▶ Problem to solve:
The required result is a copy of each line below in which "faithful" appears.

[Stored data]
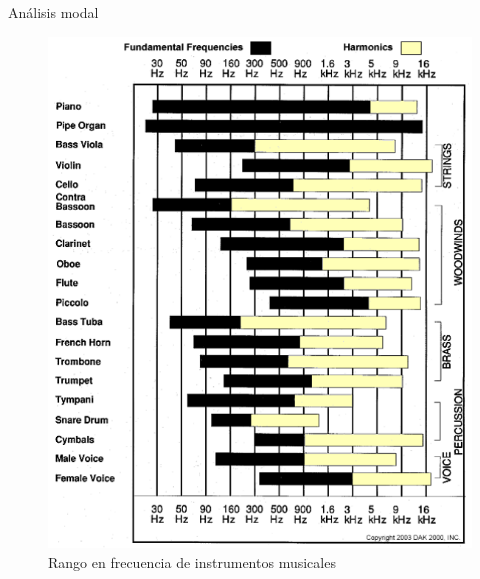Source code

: \documentclass{sintefbeamer}
\begin{document}
\begin{frame}{Análisis modal}

\begin{figure}[H]
    \centering
    \includegraphics[scale=0.5]{images/Modos/RangoInstrumentos.png}
    \caption{Rango en frecuencia de instrumentos musicales}
    \label{fig:RangoInstrumentos}
\end{figure}
\end{frame}
\end{document}
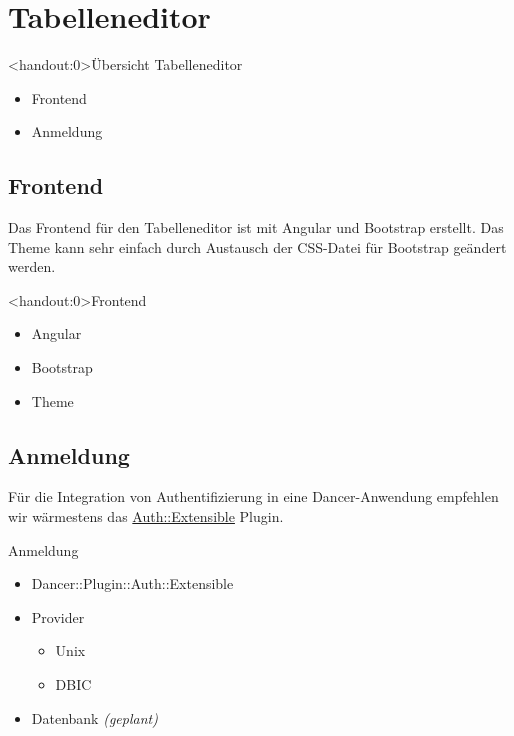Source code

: \section{Tabelleneditor}

\begin{frame}<handout:0>{Übersicht Tabelleneditor}
\begin{itemize}
\item Frontend
\item Anmeldung
\end{itemize}
\end{frame}

\subsection{Frontend}
Das Frontend für den Tabelleneditor ist mit Angular und Bootstrap erstellt.
Das Theme kann sehr einfach durch Austausch der CSS-Datei für Bootstrap
geändert werden.

\begin{frame}<handout:0>{Frontend}
\begin{itemize}
\item Angular
\item Bootstrap
\item Theme
\end{itemize}
\end{frame}

\subsection{Anmeldung}

Für die Integration von Authentifizierung in eine Dancer-Anwendung empfehlen
wir wärmestens das
\href{https://metacpan.org/pod/Dancer::Plugin::Auth::Extensible}{Auth::Extensible}
Plugin.

\begin{frame}{Anmeldung}
\begin{itemize}
\item Dancer::Plugin::Auth::Extensible
\item Provider
\begin{itemize}
\item Unix
\item DBIC
\end{itemize}
\item Datenbank \textit{(geplant)}
\end{itemize}
\end{frame}

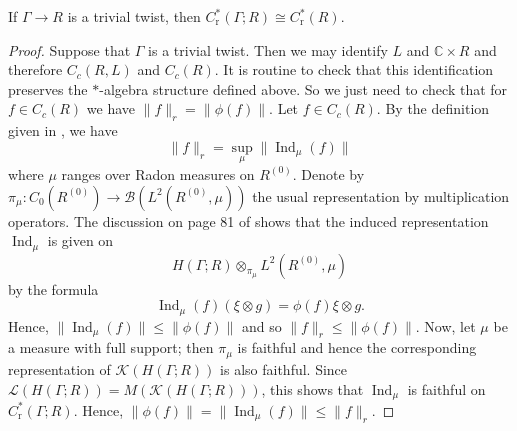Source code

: \documentclass[12pt,a4paper]{amsart}
\newcommand{\field}[1]{\mathbb{#1}}
\newcommand{\CC}{\field{C}}
\newcommand{\Bb}{\mathcal{B}}
\newcommand{\Kk}{\mathcal{K}}
\newcommand{\Ll}{\mathcal{L}}
\newcommand{\red}{\operatorname{r}}
\newcommand{\Ind}{\operatorname{Ind}}
\newcommand{\tgcsa}[2]{\ensuremath{C^*_{\red}(#1 ; #2)}}
\begin{document}
\begin{lemma}\label{lem:C* trivial twist}
If $\Gamma \to R$ is a trivial twist, then $\tgcsa{\Gamma}{R}
\cong C^*_{\red}(R)$.
\end{lemma}
\begin{proof}
Suppose that $\Gamma$ is a trivial twist.  Then we may identify
$L$ and $\CC \times R$ and therefore $C_c(R,L)$ and $C_c(R)$.
It is routine to check that this identification preserves the
$*$-algebra structure defined above. So we just need to check
that for $f \in C_c(R)$ we have $\| f \|_r = \| \phi(f) \|$.
Let $f \in C_c(R)$. By the definition given in
\cite[p.~82]{Renault1980}, we have
\[\textstyle
\| f \|_r = \sup_\mu \| \Ind_\mu (f) \|
\]
where $\mu$ ranges over Radon measures on $R^{(0)}$. Denote by $\pi_\mu : C_0(R^{(0)}) \to
\Bb(L^2(R^{(0)}, \mu))$ the usual representation by multiplication operators. The discussion on
page 81 of \cite{Renault1980}  shows that the induced representation $\Ind_\mu$ is given on
\[
H(\Gamma;R) \otimes_{\pi_\mu} L^2(R^{(0)}, \mu)
\]
by the formula
\[
\Ind_\mu(f)(\xi \otimes g) = \phi(f)\xi\otimes g.
\]
Hence, $ \| \Ind_\mu (f) \| \le \| \phi(f) \|$ %
and so $\| f \|_r \le \| \phi(f) \|$. Now, let $\mu$ be a
measure with full  support; then $\pi_\mu$ is faithful and
hence the corresponding representation of $\Kk(H(\Gamma;R))$ is
also faithful.  Since $\Ll(H(\Gamma; R)) =
M(\Kk(H(\Gamma;R)))$, this shows that $\Ind_\mu$ is faithful on
$\tgcsa{\Gamma}{R}$.  Hence, $\| \phi(f)\| = \| \Ind_\mu(f)\|
\le \| f \|_r$.
\end{proof}
\end{document}
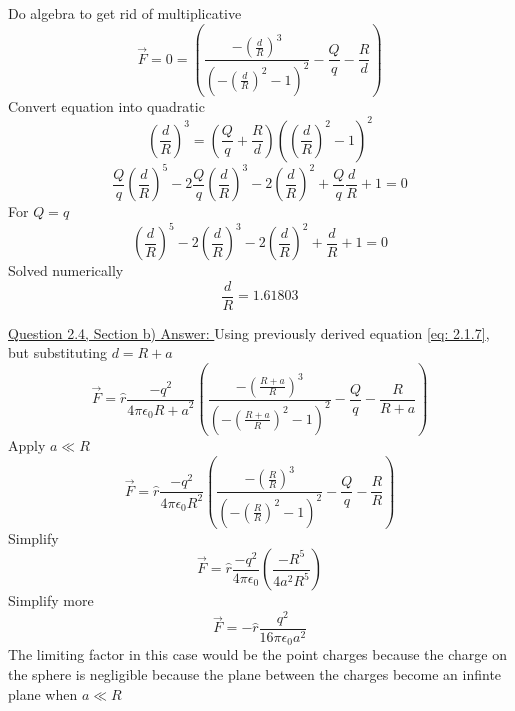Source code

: \documentclass[12pt]{article}
\begin{document}
    Do algebra to get rid of multiplicative
    \begin{equation} \label{eq: 2.1.9}
        \vec{F} = 0 = \left(\frac{-\left(\frac{d}{R} \right)^3}{\left(-\left(\frac{d}{R} \right)^2 - 1 \right)^2} - \frac{Q}{q} - \frac{R}{d} \right)
    \end{equation}
    Convert equation into quadratic
    \begin{equation} \label{eq: 2.1.10}
        \left(\frac{d}{R} \right)^3 = \left(\frac{Q}{q} + \frac{R}{d}\right) \left(\left(\frac{d}{R} \right)^2 - 1 \right)^2
    \end{equation}
    \begin{equation} \label{eq: 2.1.11}
        \frac{Q}{q} \left(\frac{d}{R} \right)^5 - 2 \frac{Q}{q} \left(\frac{d}{R} \right)^3 - 2 \left(\frac{d}{R} \right)^2 + \frac{Q}{q} \frac{d}{R} + 1 = 0
    \end{equation}
    For $Q=q$
    \begin{equation} \label{eq: 2.1.11}
        \left(\frac{d}{R} \right)^5 - 2 \left(\frac{d}{R} \right)^3 - 2 \left(\frac{d}{R} \right)^2 + \frac{d}{R} + 1 = 0
    \end{equation}
    Solved numerically
    \begin{equation} \label{eq: 2.1.12}
        \frac{d}{R} = 1.61803
    \end{equation}

    \underline{Question 2.4, Section b) Answer: }
    \newline 
    Using previously derived equation \ref{eq: 2.1.7}, but substituting $d=R+a$
    \begin{equation} \label{eq: 2.2.1}
        \vec{F} = \hat{r} \frac{-q^2}{4 \pi \epsilon_0 {R+a}^2} \left(\frac{-\left(\frac{R+a}{R} \right)^3}{\left(-\left(\frac{R+a}{R} \right)^2 - 1 \right)^2} - \frac{Q}{q} - \frac{R}{R+a} \right)
    \end{equation}    
    Apply $a \ll R$
    \begin{equation} \label{eq: 2.2.2}
        \vec{F} = \hat{r} \frac{-q^2}{4 \pi \epsilon_0 {R}^2} \left(\frac{-\left(\frac{R}{R} \right)^3}{\left(-\left(\frac{R}{R} \right)^2 - 1 \right)^2} - \frac{Q}{q} - \frac{R}{R} \right)
    \end{equation}        
    Simplify
    \begin{equation} \label{eq: 2.2.3}
        \vec{F} = \hat{r} \frac{-q^2}{4 \pi \epsilon_0} \left(\frac{-R^5}{4 a^2 R^5} \right)
    \end{equation}
    Simplify more
    \begin{equation}
        \vec{F} = - \hat{r} \frac{q^2}{16 \pi \epsilon_0 a^2}
    \end{equation}
    The limiting factor in this case would be the point charges because the charge on the sphere is negligible because the plane between the charges become an infinte plane when $a \ll R$
    
\end{document}
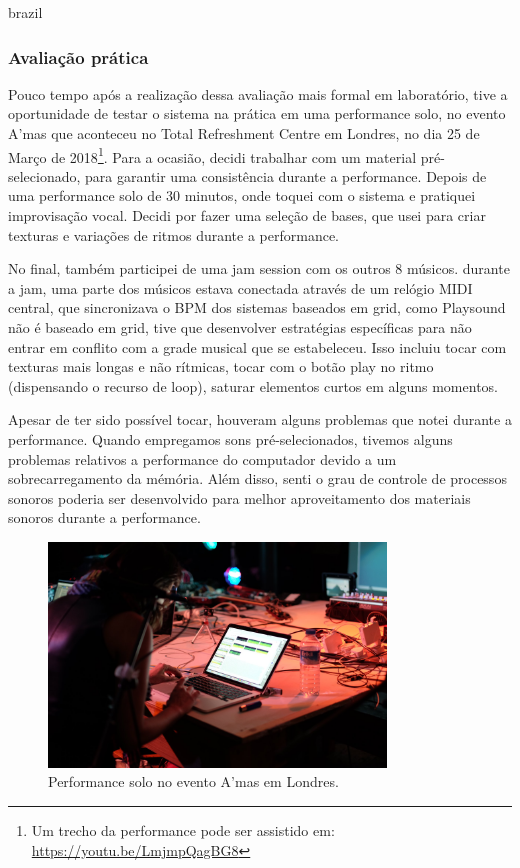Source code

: \begin{otherlanguage*}{brazil}
\begin{description}
\subsubsection{Avaliação prática}

Pouco tempo após a realização dessa avaliação mais formal em laboratório, tive a oportunidade de testar o sistema na prática em uma performance solo, no evento A'mas que aconteceu no Total Refreshment Centre em Londres, no dia 25 de Março de 2018\footnote{Um trecho da performance pode ser assistido em: \url{https://youtu.be/LmjmpQagBG8}}. Para a ocasião, decidi trabalhar com um material pré-selecionado, para garantir uma consistência durante a performance. Depois de uma performance solo de 30 minutos, onde toquei com o sistema e pratiquei improvisação vocal. Decidi por fazer uma seleção de bases, que usei para criar texturas e variações de ritmos durante a performance. 

No final, também participei de uma jam session com os outros 8 músicos. durante a jam, uma parte dos músicos estava conectada através de um relógio MIDI central, que sincronizava o BPM dos sistemas baseados em grid, como Playsound não é baseado em grid, tive que desenvolver estratégias específicas para não entrar em conflito com a grade musical que se estabeleceu. Isso incluiu tocar com texturas mais longas e não rítmicas, tocar com o botão play no ritmo (dispensando o recurso de loop), saturar elementos curtos em alguns momentos.

Apesar de ter sido possível tocar, houveram alguns problemas que notei durante a performance. Quando empregamos sons pré-selecionados, tivemos alguns problemas relativos a performance do computador devido a um sobrecarregamento da mémória. Além disso, senti o grau de controle de processos sonoros poderia ser desenvolvido para melhor aproveitamento dos materiais sonoros durante a performance.

\begin{figure}
\centering
\includegraphics[width=0.8\textwidth]{pictures/cap4/ariane_amas}
\caption{\label{amas}Performance solo no evento A'mas em Londres.}
\label{fig:amas}
\end{figure}



\end{description}
\end{otherlanguage*}
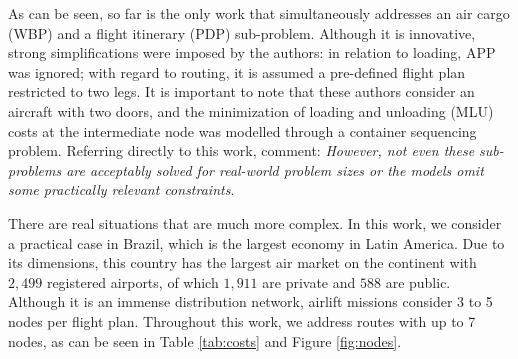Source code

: \documentclass[preprint,authoryear]{elsarticle}
\begin{document}
As can be seen, so far \cite{LurkinSchyns2015} is the only work that simultaneously addresses an air cargo (WBP) and a flight itinerary (PDP) sub-problem. Although it is innovative, strong simplifications were imposed by the authors: in relation to loading, APP was ignored; with regard to routing, it is assumed a pre-defined flight plan restricted to two legs. It is important to note that these authors consider an aircraft with two doors, and the minimization of loading and unloading (MLU) costs at the intermediate node was modelled through a container sequencing problem. Referring directly to this work, \cite[p. 409]{BrandtStefan2019} comment: {\it However, not even these sub-problems are acceptably solved for real-world problem sizes or the models omit some practically relevant constraints}. 

There are real situations that are much more complex. In this work, we consider a practical case in Brazil, which is the largest economy in Latin America. Due to its dimensions, this country has the largest air market on the continent with $2,499$\/ registered airports, of which $1,911$\/ are private and $588$\/ are public. Although it is an immense distribution network, airlift missions consider 3 to 5 nodes per flight plan. Throughout this work, we address routes with up to 7 nodes, as can be seen in Table \ref{tab:costs} and Figure \ref{fig:nodes}.
\end{document}
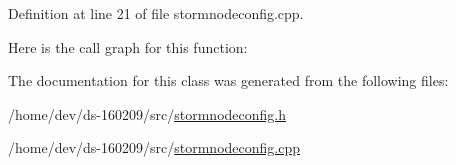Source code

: Definition at line 21 of file stormnodeconfig.\+cpp.



Here is the call graph for this function\+:




The documentation for this class was generated from the following files\+:\begin{DoxyCompactItemize}
\item 
/home/dev/ds-\/160209/src/\hyperlink{stormnodeconfig_8h}{stormnodeconfig.\+h}\item 
/home/dev/ds-\/160209/src/\hyperlink{stormnodeconfig_8cpp}{stormnodeconfig.\+cpp}\end{DoxyCompactItemize}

▶ Response to the task:
measure with full  support; then $\pi_\mu$ is faithful and
also faithful.  Since $\Ll(H(\Gamma; R)) =
M(\Kk(H(\Gamma;R)))$, this shows that $\Ind_\mu$ is faithful on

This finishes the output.